Using the data below, determine the number of lines that include the string "with". Write only that number.

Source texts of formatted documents
# # # #

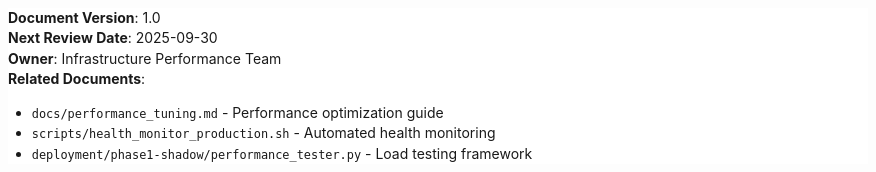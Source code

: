 
**Document Version**: 1.0  
**Next Review Date**: 2025-09-30  
**Owner**: Infrastructure Performance Team  
**Related Documents**: 
- `docs/performance_tuning.md` - Performance optimization guide
- `scripts/health_monitor_production.sh` - Automated health monitoring
- `deployment/phase1-shadow/performance_tester.py` - Load testing framework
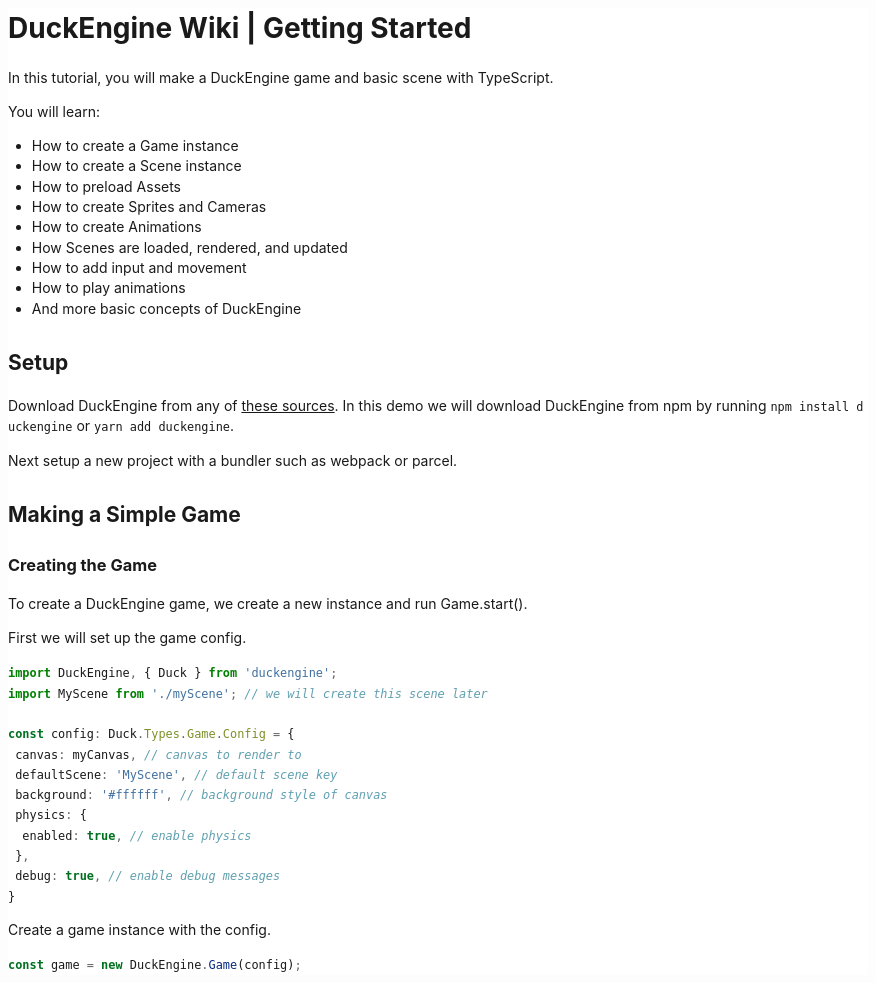 # DuckEngine Wiki | Getting Started

In this tutorial, you will make a DuckEngine game and basic scene with TypeScript.

You will learn:

- How to create a Game instance
- How to create a Scene instance
- How to preload Assets
- How to create Sprites and Cameras
- How to create Animations
- How Scenes are loaded, rendered, and updated
- How to add input and movement
- How to play animations
- And more basic concepts of DuckEngine

## Setup

Download DuckEngine from any of [these sources](README.md#download). In this demo we will download DuckEngine from npm by
running `npm install duckengine` or `yarn add duckengine`.

Next setup a new project with a bundler such as webpack or parcel.

## Making a Simple Game

### Creating the Game

To create a DuckEngine game, we create a new instance and run Game.start().

First we will set up the game config.

```ts
import DuckEngine, { Duck } from 'duckengine';
import MyScene from './myScene'; // we will create this scene later

const config: Duck.Types.Game.Config = {
 canvas: myCanvas, // canvas to render to
 defaultScene: 'MyScene', // default scene key
 background: '#ffffff', // background style of canvas
 physics: {
  enabled: true, // enable physics
 },
 debug: true, // enable debug messages
}

```

Create a game instance with the config.

```ts
const game = new DuckEngine.Game(config);
```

# # # #

Answer >>
3